Animated US Hexbin Map of the Avian Flu Outbreak

hrbrmstr

7 years ago

[This article was first published on rud.is » R, and kindly contributed to R-bloggers]. (You can report issue about the content on this page here)

Want to share your content on R-bloggers? click here if you have a blog, or here if you don't.

The recent announcement of the start of egg rationing in the U.S. made me curious enough about the avian flu outbreak to try to dig into the numbers a bit. I finally stumbled upon a USDA site that had an embedded HTML table of flock outbreak statistics by state, county and date (also flock type and whether it was a commercial enterprise or “backyard” farm). Just looking at the sum of flock sizes on that page shows that nearly 50 million birds have been impacted since December, 2014.

We can scrape the data with R & rvest and then use the shapefile hexbins from previous posts to watch the spread week-over-week.

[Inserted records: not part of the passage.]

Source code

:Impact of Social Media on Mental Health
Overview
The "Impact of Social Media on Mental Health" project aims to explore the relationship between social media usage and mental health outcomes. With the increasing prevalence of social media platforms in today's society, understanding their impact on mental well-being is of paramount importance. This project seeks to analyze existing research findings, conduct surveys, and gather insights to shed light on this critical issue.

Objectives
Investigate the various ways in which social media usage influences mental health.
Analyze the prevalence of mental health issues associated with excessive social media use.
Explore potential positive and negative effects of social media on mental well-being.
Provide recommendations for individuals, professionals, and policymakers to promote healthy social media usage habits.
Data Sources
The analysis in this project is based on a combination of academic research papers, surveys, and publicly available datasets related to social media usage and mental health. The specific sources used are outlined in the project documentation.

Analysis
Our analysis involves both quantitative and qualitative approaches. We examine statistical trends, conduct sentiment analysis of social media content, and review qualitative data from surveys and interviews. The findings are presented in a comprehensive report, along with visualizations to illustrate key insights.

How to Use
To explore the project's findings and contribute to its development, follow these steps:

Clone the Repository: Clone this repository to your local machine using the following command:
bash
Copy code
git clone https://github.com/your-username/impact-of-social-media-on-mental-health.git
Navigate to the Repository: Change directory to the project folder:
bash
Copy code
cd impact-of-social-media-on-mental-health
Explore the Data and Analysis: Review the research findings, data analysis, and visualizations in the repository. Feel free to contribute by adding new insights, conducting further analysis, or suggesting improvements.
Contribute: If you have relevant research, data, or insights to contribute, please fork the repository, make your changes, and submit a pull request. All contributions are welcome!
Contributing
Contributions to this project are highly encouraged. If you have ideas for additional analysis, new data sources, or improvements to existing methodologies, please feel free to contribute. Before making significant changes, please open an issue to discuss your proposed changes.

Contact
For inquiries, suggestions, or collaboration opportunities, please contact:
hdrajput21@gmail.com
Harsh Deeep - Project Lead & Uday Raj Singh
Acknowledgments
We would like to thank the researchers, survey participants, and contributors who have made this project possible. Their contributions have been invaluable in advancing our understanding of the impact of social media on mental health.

The number of packages I ended up relying on was a bit surprising. Let’s get them out of the way before focusing on the scraping and hexbin-making:

library(rvest)     # scraping
library(stringr)   # string manipulation
library(lubridate) # date conversion
library(dplyr)     # data mjnging
library(zoo)       # for locf
library(ggplot2)   # plotting
library(rgdal)     # map stuff
library(rgeos)     # map stuff

We also end up using magrittr and tidyr but only for one function, so you’ll see those with :: in the code.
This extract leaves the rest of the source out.